Power Inherited

This photo taken on October 13, 2009 shows Cambodian Prime Minister Hun Sen (L) posing with his son, Hun Manet (R), during a ceremony at a military base in Phnom Penh. Photo: AFP

With the announcement that he will support his son Hun Maneth to be his successor as prime minister, Hun Sen has spearheaded the movement of passing the baton from one generation of Cambodian People’s Party (CPP) leaders of the country to the next.      



The most important CPP leaders have announced that they approved the prime minister’s decision and the ruling party will follow him along this path, which will lead to putting in place young public servants coming from its ranks so that, when the time comes, they can take over the control of the country.   



Those in their 70s will progressively step aside and make way for those in their 50s and 60s, fathers for their sons. Because it is mainly in the “sons of” pool that will be drawn the country’s new political elite.  



The current leaders emerged from the war years, their successors will have spent their youth abroad at prestigious schools and universities where their parents had sent them to acquire expertise. Those new leaders will have doctorates and other diplomas, he specified, as if it had to be emphasized that it is their knowledge and expertise that will bring them to lead the country and not their being the “sons of.”

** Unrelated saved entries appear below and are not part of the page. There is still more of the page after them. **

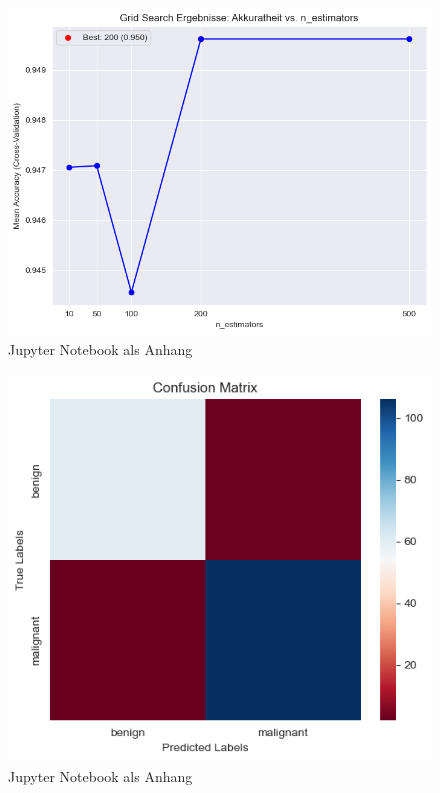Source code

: \documentclass[a4paper,12pt]{article}
\begin{document}
\begin{figure}[H]
    \centering
    \includegraphics[width=\textwidth]{gridcodeForest.png}
    \caption{Jupyter Notebook als Anhang}
    \label{fig:gcforest}
\end{figure}
\begin{figure}[H]
    \centering
    \includegraphics[width=\textwidth]{confforest.png}
    \caption{Jupyter Notebook als Anhang}
    \label{fig:confforest}
\end{figure}
\end{document}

For this handover wished by the CPP to take place, the prime minister’s political party must of course win the national elections of 2023, then those of 2028 and so on, which no one in the ruling party seems to doubt.          



If this happens, this new generation of political leaders will come to power without having themselves won it over. This generation will inherit it, that’s all.    



Their first task once in power will be to make people forget that they are “sons of.” They will have inherited their positions. They will have to show the country, and not only to their genitors, that they deserve it.